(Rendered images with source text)
----
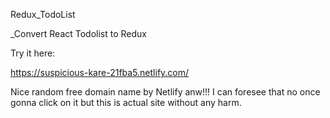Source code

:Redux_TodoList

_Convert React Todolist to Redux 

Try it here:

https://suspicious-kare-21fba5.netlify.com/

Nice random free domain name by Netlify anw!!! I can foresee that no once gonna click on it but this is actual site without any harm.
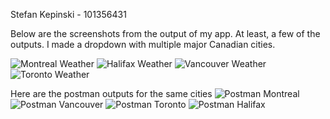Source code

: Stefan Kepinski - 101356431

Below are the screenshots from the output of my app. At least, a few of the outputs. I made a dropdown with multiple major Canadian cities. 

![Montreal Weather](https://github.com/stefk13/101356431_comp3123_labtest2/assets/123743947/063eedeb-ee0a-409e-8cb1-f07f398c398d)
![Halifax Weather](https://github.com/stefk13/101356431_comp3123_labtest2/assets/123743947/ecbc30c1-e096-4a25-851b-8d365e87ad9c)
![Vancouver Weather](https://github.com/stefk13/101356431_comp3123_labtest2/assets/123743947/873615eb-88f3-4778-8e3e-96ce140e0aa4)
![Toronto Weather](https://github.com/stefk13/101356431_comp3123_labtest2/assets/123743947/27930ec1-28dd-42c3-b11e-47fd9e4ff6bc)

Here are the postman outputs for the same cities
![Postman Montreal](https://github.com/stefk13/101356431_comp3123_labtest2/assets/123743947/5df9a5c7-f861-4ea7-b501-344a44a647a3)
![Postman Vancouver](https://github.com/stefk13/101356431_comp3123_labtest2/assets/123743947/43da4b8b-68f2-43a4-ac49-7228e9ef6669)
![Postman Toronto](https://github.com/stefk13/101356431_comp3123_labtest2/assets/123743947/4be337dd-19d0-46d1-a3ec-988882a39296)
![Postman Halifax](https://github.com/stefk13/101356431_comp3123_labtest2/assets/123743947/9208e838-3ae6-4fd3-84bb-c18d70e6bd29)

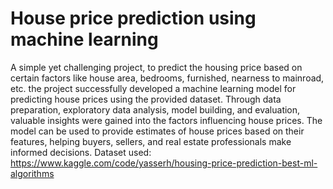 # House price prediction using machine learning
A simple yet challenging project, to predict the housing price based on certain factors like house area, bedrooms, furnished, nearness to mainroad, etc. 
 the project successfully developed a machine learning model for predicting house prices using the provided dataset. Through data preparation, exploratory data analysis, model building, and evaluation, valuable insights were gained into the factors influencing house prices. The model can be used to provide estimates of house prices based on their features, helping buyers, sellers, and real estate professionals make informed decisions.
Dataset used: https://www.kaggle.com/code/yasserh/housing-price-prediction-best-ml-algorithms
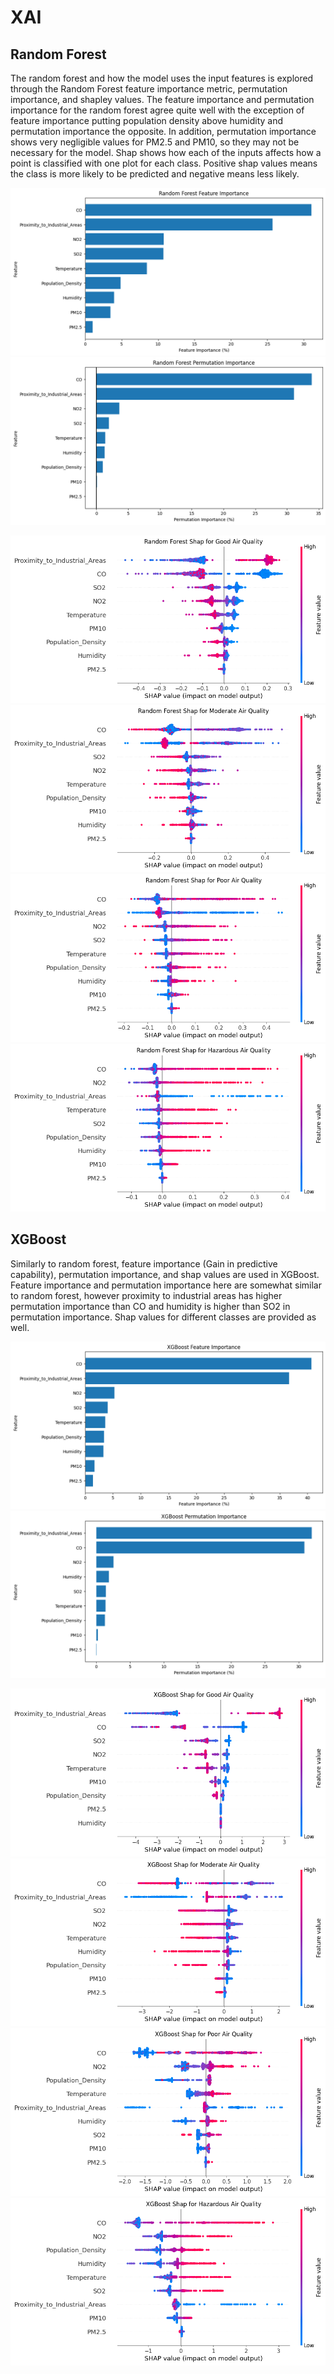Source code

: # XAI

## Random Forest
The random forest and how the model uses the input features is explored through the Random Forest feature importance metric, permutation importance, and shapley values. The feature importance and permutation importance for the random forest agree quite well with the exception of feature importance putting population density above humidity and permutation importance the opposite. In addition, permutation importance shows very negligible values for PM2.5 and PM10, so they may not be necessary for the model. Shap shows how each of the inputs affects how a point is classified with one plot for each class. Positive shap values means the class is more likely to be predicted and negative means less likely.

![alt text](images/RandomForest_FeatureImportance.png "Feature Importance")
![alt text](images/RandomForest_PermutationImportance.png "Permutation Importance")

![alt text](images/RandomForest_Shap_Beeswarm_GoodAQ.png "Good AQ Shap")
![alt text](images/RandomForest_Shap_Beeswarm_ModerateAQ.png "Moderate AQ Shap")
![alt text](images/RandomForest_Shap_Beeswarm_PoorAQ.png "Poor AQ Shap")
![alt text](images/RandomForest_Shap_Beeswarm_HazardousAQ.png "Hazardous AQ Shap")

## XGBoost
Similarly to random forest, feature importance (Gain in predictive capability), permutation importance, and shap values are used in XGBoost. Feature importance and permutation importance here are somewhat similar to random forest, however proximity to industrial areas has higher permutation importance than CO and humidity is higher than SO2 in permutation importance. Shap values for different classes are provided as well.

![alt text](images/XGBoost_FeatureImportance.png "Feature Importance")
![alt text](images/XGBoost_PermutationImportance.png "Permutation Importance")

![alt text](images/XGBoost_Shap_Beeswarm_GoodAQ.png "Good AQ Shap")
![alt text](images/XGBoost_Shap_Beeswarm_ModerateAQ.png "Moderate AQ Shap")
![alt text](images/XGBoost_Shap_Beeswarm_PoorAQ.png "Poor AQ Shap")
![alt text](images/XGBoost_Shap_Beeswarm_HazardousAQ.png "Hazardous AQ Shap")
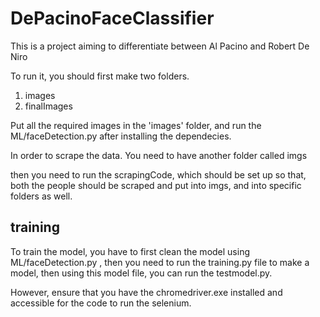 # DePacinoFaceClassifier
This is a project aiming to differentiate between Al Pacino and Robert De Niro

To run it, you should first make two folders.
1. images
2. finalImages

Put all the required images in the 'images' folder, and run the ML/faceDetection.py after installing the dependecies. 

In order to scrape the data. You need to have another folder called 
imgs

then you need to run the scrapingCode, which should be set up so that, both the people should be scraped and put into imgs, and into specific folders as well.

## training

To train the model, you have to first clean the model using ML/faceDetection.py , then you need to run the training.py file to make a model, then using this model file, you can run the testmodel.py. 


However, ensure that you have the chromedriver.exe installed and accessible for the code to run the selenium.

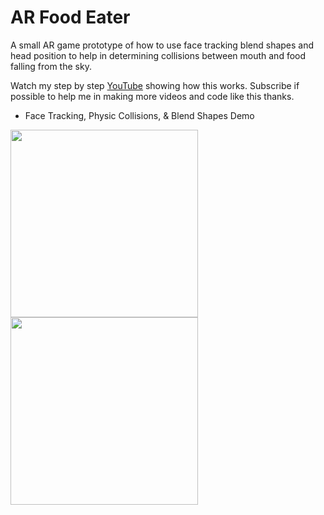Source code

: # AR Food Eater
A small AR game prototype of how to use face tracking blend shapes and head position to help in determining collisions between mouth and food falling from the sky. 

Watch my step by step [YouTube](https://youtu.be/Nfct3FewA3c) showing how this works. Subscribe if possible to help me in making more videos and code like this thanks.

- Face Tracking, Physic Collisions, & Blend Shapes Demo

<img src="https://github.com/dilmerv/ARFoodEater/blob/master/docs/images/demo_1.gif" width="300">

<img src="https://github.com/dilmerv/ARFoodEater/blob/master/docs/images/demo_2.gif" width="300">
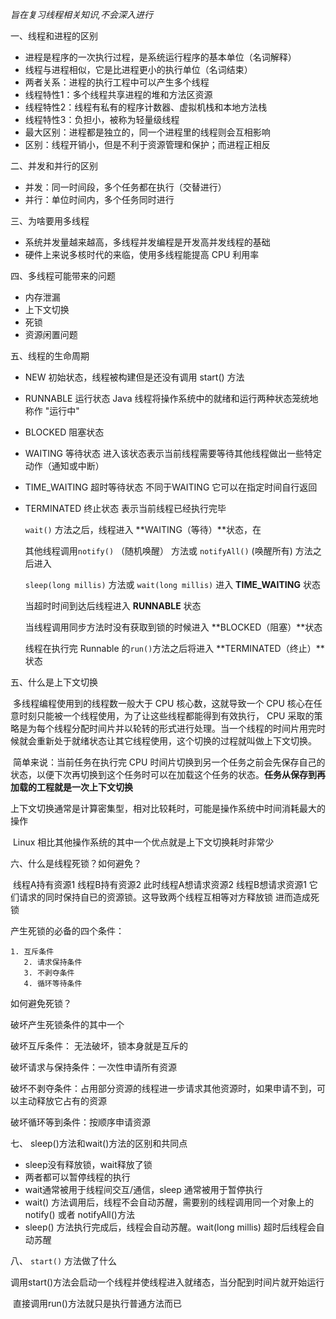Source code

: *旨在复习线程相关知识,不会深入进行*



一、线程和进程的区别

* 进程是程序的一次执行过程，是系统运行程序的基本单位（名词解释）
* 线程与进程相似，它是比进程更小的执行单位（名词结束）
* 两者关系：进程的执行工程中可以产生多个线程
* 线程特性1：多个线程共享进程的堆和方法区资源
* 线程特性2：线程有私有的程序计数器、虚拟机栈和本地方法栈
* 线程特性3：负担小，被称为轻量级线程
* 最大区别：进程都是独立的，同一个进程里的线程则会互相影响
* 区别：线程开销小，但是不利于资源管理和保护；而进程正相反

二、并发和并行的区别

* 并发：同一时间段，多个任务都在执行（交替进行）
* 并行：单位时间内，多个任务同时进行

三、为啥要用多线程

* 系统并发量越来越高，多线程并发编程是开发高并发线程的基础
* 硬件上来说多核时代的来临，使用多线程能提高 CPU 利用率

四、多线程可能带来的问题

+ 内存泄漏
+ 上下文切换
+ 死锁
+ 资源闲置问题

五、线程的生命周期

* NEW	初始状态，线程被构建但是还没有调用 start() 方法

* RUNNABLE    运行状态  Java 线程将操作系统中的就绪和运行两种状态笼统地称作 "运行中"

* BLOCKED     阻塞状态

* WAITING    等待状态  进入该状态表示当前线程需要等待其他线程做出一些特定动作（通知或中断）

* TIME_WAITING    超时等待状态  不同于WAITING 它可以在指定时间自行返回

* TERMINATED    终止状态  表示当前线程已经执行完毕

  `wait()` 方法之后，线程进入 **WAITING（等待）**状态，在

  其他线程调用`notify()` （随机唤醒） 方法或 `notifyAll()` (唤醒所有) 方法之后进入

  `sleep(long millis)` 方法或 `wait(long millis)` 进入 **TIME_WAITING** 状态

  当超时时间到达后线程进入 **RUNNABLE** 状态

  当线程调用同步方法时没有获取到锁的时候进入 **BLOCKED（阻塞）**状态

  线程在执行完 Runnable 的`run()`方法之后将进入 **TERMINATED（终止）**状态

五、什么是上下文切换

​	多线程编程使用到的线程数一般大于 CPU 核心数，这就导致一个 CPU 核心在任意时刻只能被一个线程使用，为了让这些线程都能得到有效执行， CPU 采取的策略是为每个线程分配时间片并以轮转的形式进行处理。当一个线程的时间片用完时候就会重新处于就绪状态让其它线程使用，这个切换的过程就叫做上下文切换。

​	简单来说：当前任务在执行完 CPU 时间片切换到另一个任务之前会先保存自己的状态，以便下次再切换到这个任务时可以在加载这个任务的状态。**任务从保存到再加载的工程就是一次上下文切换**

​	上下文切换通常是计算密集型，相对比较耗时，可能是操作系统中时间消耗最大的操作

​	Linux 相比其他操作系统的其中一个优点就是上下文切换耗时非常少



六、什么是线程死锁？如何避免？

​	线程A持有资源1 线程B持有资源2 此时线程A想请求资源2 线程B想请求资源1 它们请求的同时保持自已的资源锁。这导致两个线程互相等对方释放锁 进而造成死锁



产生死锁的必备的四个条件：

    1. 互斥条件
       2. 请求保持条件
       3. 不剥夺条件
       4. 循环等待条件

如何避免死锁？

破坏产生死锁条件的其中一个

破坏互斥条件： 无法破坏，锁本身就是互斥的

破坏请求与保持条件：一次性申请所有资源

破坏不剥夺条件：占用部分资源的线程进一步请求其他资源时，如果申请不到，可以主动释放它占有的资源

破坏循环等到条件：按顺序申请资源



七、 sleep()方法和wait()方法的区别和共同点

+ sleep没有释放锁，wait释放了锁
+ 两者都可以暂停线程的执行
+ wait通常被用于线程间交互/通信，sleep 通常被用于暂停执行
+ wait()	方法调用后，线程不会自动苏醒，需要别的线程调用同一个对象上的notify() 或者 notifyAll()方法
+ sleep() 方法执行完成后，线程会自动苏醒。wait(long millis) 超时后线程会自动苏醒



八、 `start()` 方法做了什么

​	调用start()方法会启动一个线程并使线程进入就绪态，当分配到时间片就开始运行

​	直接调用run()方法就只是执行普通方法而已



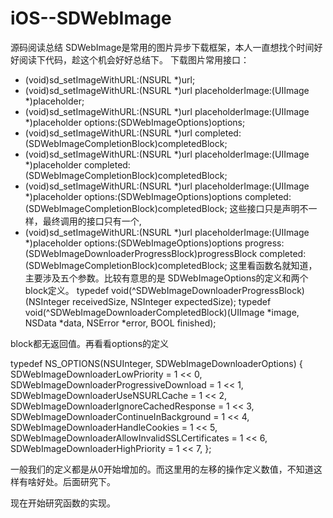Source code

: # iOS--SDWebImage
源码阅读总结
  SDWebImage是常用的图片异步下载框架，本人一直想找个时间好好阅读下代码，趁这个机会好好总结下。
下载图片常用接口：
- (void)sd_setImageWithURL:(NSURL *)url;
- (void)sd_setImageWithURL:(NSURL *)url placeholderImage:(UIImage *)placeholder;
- (void)sd_setImageWithURL:(NSURL *)url placeholderImage:(UIImage *)placeholder options:(SDWebImageOptions)options;
- (void)sd_setImageWithURL:(NSURL *)url completed:(SDWebImageCompletionBlock)completedBlock;
- (void)sd_setImageWithURL:(NSURL *)url placeholderImage:(UIImage *)placeholder completed:(SDWebImageCompletionBlock)completedBlock;
- (void)sd_setImageWithURL:(NSURL *)url placeholderImage:(UIImage *)placeholder options:(SDWebImageOptions)options completed:(SDWebImageCompletionBlock)completedBlock;
   这些接口只是声明不一样，最终调用的接口只有一个,
- (void)sd_setImageWithURL:(NSURL *)url placeholderImage:(UIImage *)placeholder options:(SDWebImageOptions)options progress:(SDWebImageDownloaderProgressBlock)progressBlock completed:(SDWebImageCompletionBlock)completedBlock;
这里看函数名就知道，主要涉及五个参数。比较有意思的是 SDWebImageOptions的定义和两个block定义。
typedef void(^SDWebImageDownloaderProgressBlock)(NSInteger receivedSize, NSInteger expectedSize);
typedef void(^SDWebImageDownloaderCompletedBlock)(UIImage *image, NSData *data, NSError *error, BOOL finished);

block都无返回值。再看看options的定义

typedef NS_OPTIONS(NSUInteger, SDWebImageDownloaderOptions) {
    SDWebImageDownloaderLowPriority = 1 << 0,
    SDWebImageDownloaderProgressiveDownload = 1 << 1,
    SDWebImageDownloaderUseNSURLCache = 1 << 2,
    SDWebImageDownloaderIgnoreCachedResponse = 1 << 3,
    SDWebImageDownloaderContinueInBackground = 1 << 4,
    SDWebImageDownloaderHandleCookies = 1 << 5,
    SDWebImageDownloaderAllowInvalidSSLCertificates = 1 << 6,
    SDWebImageDownloaderHighPriority = 1 << 7,
};

一般我们的定义都是从0开始增加的。而这里用的左移的操作定义数值，不知道这样有啥好处。后面研究下。

现在开始研究函数的实现。
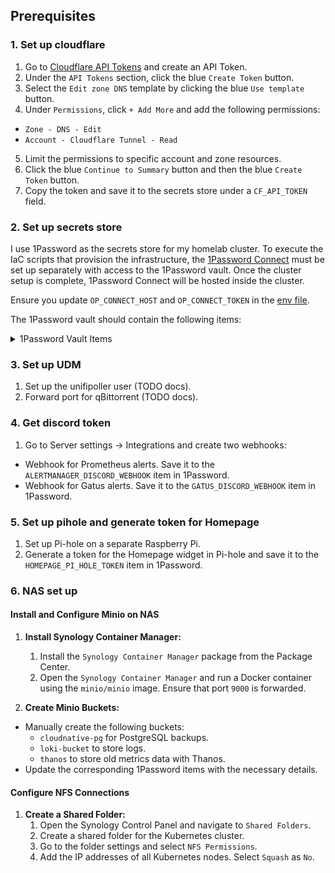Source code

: ## Prerequisites

### 1. Set up cloudflare
1. Go to [Cloudflare API Tokens](https://dash.cloudflare.com/profile/api-tokens) and create an API Token.
2. Under the `API Tokens` section, click the blue `Create Token` button.
3. Select the `Edit zone DNS` template by clicking the blue `Use template` button.
4. Under `Permissions`, click `+ Add More` and add the following permissions:
  - `Zone - DNS - Edit`
  - `Account - Cloudflare Tunnel - Read`
5. Limit the permissions to specific account and zone resources.
6. Click the blue `Continue to Summary` button and then the blue `Create Token` button.
7. Copy the token and save it to the secrets store under a `CF_API_TOKEN` field.

### 2. Set up secrets store
I use 1Password as the secrets store for my homelab cluster. To execute the IaC scripts that provision the
infrastructure, the [1Password Connect](https://developer.1password.com/docs/connect/) must be set up separately with access
to the 1Password vault. Once the cluster setup is complete, 1Password Connect will be hosted inside the cluster.

Ensure you update `OP_CONNECT_HOST` and `OP_CONNECT_TOKEN` in the [env file](../infrastructure/secrets.sops.yaml).

The 1Password vault should contain the following items:
<details>
<summary>1Password Vault Items</summary>

| Item name                 | Fields                                          | Description                                               |
|---------------------------|-------------------------------------------------|-----------------------------------------------------------|
| mino                      | MINIO_ROOT_USER                                 |                                                           |
|                           | MINO_ROOT_PASSWORD                              |                                                           |
|                           | MINO_LOKI_BUCKET                                |                                                           |
|                           | MINO_LOKI_SECRET_KEY                            |                                                           |
|                           | MINO_LOKI_ACCESS_KEY                            |                                                           |
|                           | MINO_THANOS_BUCKET                              |                                                           |
|                           | MINO_THANOS_SECRET_KEY                          |                                                           |
|                           | MINO_THANOS_ACCESS_KEY                          |                                                           |
| cloudnative-pg            | POSTGRESS_SUPER_USER                            |                                                           |
|                           | POSTGRESS_SUPER_PASS                            |                                                           |
| cloudflare                | CLOUDFLARE_ACCOUNT_TAG                          |                                                           |
|                           | CLOUDFLARE_TUNNEL_SECRET                        |                                                           |
|                           | CLUSTER_CLOUDFLARE_TUNNEL_ID                    |                                                           |
|                           | CLOUDFLARE_HOMEPAGE_TUNNEL_SECRET               |                                                           |
|                           | CF_API_TOKEN                                    |                                                           |
| proxmox                   | username                                        |                                                           |
|                           | password                                        |                                                           |
|                           | HOMEPAGE_PROXMOX_USERNAME                       |                                                           |
|                           | HOMEPAGE_PROXMOX_PASSWORD                       |                                                           |
| actions-runner-controller | ACTION_RUNNER_CONTROLLER_GITHUB_APP_ID          |                                                           |
|                           | ACTION_RUNNER_CONTROLLER_GITHUB_INSTALLATION_ID |                                                           |
|                           | ACTION_RUNNER_CONTROLLER_GITHUB_PRIVATE_KEY     | In a format starting with -----BEGIN RSA PRIVATE KEY----- |
| unifipoller               | username                                        |                                                           |
|                           | password                                        |                                                           |
| discord                   | GATUS_DISCORD_WEBHOOK                           |                                                           |
|                           | ALERTMANAGER_DISCORD_WEBHOOK                    |                                                           |
| gatus                     | GATUS_POSTGRES_USER                             |                                                           |
|                           | GATUS_POSTGRES_PASS                             |                                                           |
| nodered                   | CREDENTIAL_SECRET                               | Used to encrypt nodered secrets                           |
| overseerr                 | OVERSEERR_TOKEN                                 | Used in homepage                                          |
| pihole                    | HOMEPAGE_PI_HOLE_TOKEN                          |                                                           |
| synology                  | HOMEPAGE_SYNOLOGY_USERNAME                      |                                                           |
|                           | HOMEPAGE_SYNOLOGY_PASSWORD                      |                                                           |
| plex                      | PLEX_TOKEN                                      | Used in homepage                                          |
| prowlarr                  | PROWLARR_API_KEY                                | Used in homepage                                          |
|                           | PROWLARR_POSTGRES_USER                          |                                                           |
|                           | PROWLARR_POSTGRES_PASSWORD                      |                                                           |
| sonarr                    | SONARR_API_KEY                                  | Used in homepage                                          |
|                           | SONARR_POSTGRES_USER                            |                                                           |
|                           | SONARR_POSTGRES_PASSWORD                        |                                                           |
| radarr                    | RADARR_API_KEY                                  | Used in homepage                                          |
|                           | RADARR_POSTGRES_USER                            |                                                           |
|                           | RADARR_POSTGRES_PASSWORD                        |                                                           |
| qbittorrent               | username                                        |                                                           |
|                           | password                                        |                                                           |
| grafana                   | GRAFANA_POSTGRESS_USER                          |                                                           |
|                           | GRAFANA_POSTGRESS_PASS                          |                                                           |
| pihole                    | HOMEPAGE_PI_HOLE_TOKEN                          |                                                           |
</details>

### 3. Set up UDM

1. Set up the unifipoller user (TODO docs).
2. Forward port for qBittorrent (TODO docs).

### 4. Get discord token

1. Go to Server settings -> Integrations and create two webhooks:
  - Webhook for Prometheus alerts. Save it to the `ALERTMANAGER_DISCORD_WEBHOOK` item in 1Password.
  - Webhook for Gatus alerts. Save it to the `GATUS_DISCORD_WEBHOOK` item in 1Password.

### 5. Set up pihole and generate token for Homepage

1. Set up Pi-hole on a separate Raspberry Pi.
2. Generate a token for the Homepage widget in Pi-hole and save it to the `HOMEPAGE_PI_HOLE_TOKEN` item in 1Password.

### 6. NAS set up

#### Install and Configure Minio on NAS

1. **Install Synology Container Manager:**
   1. Install the `Synology Container Manager` package from the Package Center.
   2. Open the `Synology Container Manager` and run a Docker container using the `minio/minio` image. Ensure that port `9000` is forwarded.

2. **Create Minio Buckets:**
  - Manually create the following buckets:
    - `cloudnative-pg` for PostgreSQL backups.
    - `loki-bucket` to store logs.
    - `thanos` to store old metrics data with Thanos.
  - Update the corresponding 1Password items with the necessary details.

#### Configure NFS Connections

1. **Create a Shared Folder:**
   1. Open the Synology Control Panel and navigate to `Shared Folders`.
   2. Create a shared folder for the Kubernetes cluster.
   3. Go to the folder settings and select `NFS Permissions`.
   4. Add the IP addresses of all Kubernetes nodes. Select `Squash` as `No`.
----
(Assignment) Which lines above include the word "training"? Return each one.

(Exercise answer)
## training
To train the model, you have to first clean the model using ML/faceDetection.py , then you need to run the training.py file to make a model, then using this model file, you can run the testmodel.py. 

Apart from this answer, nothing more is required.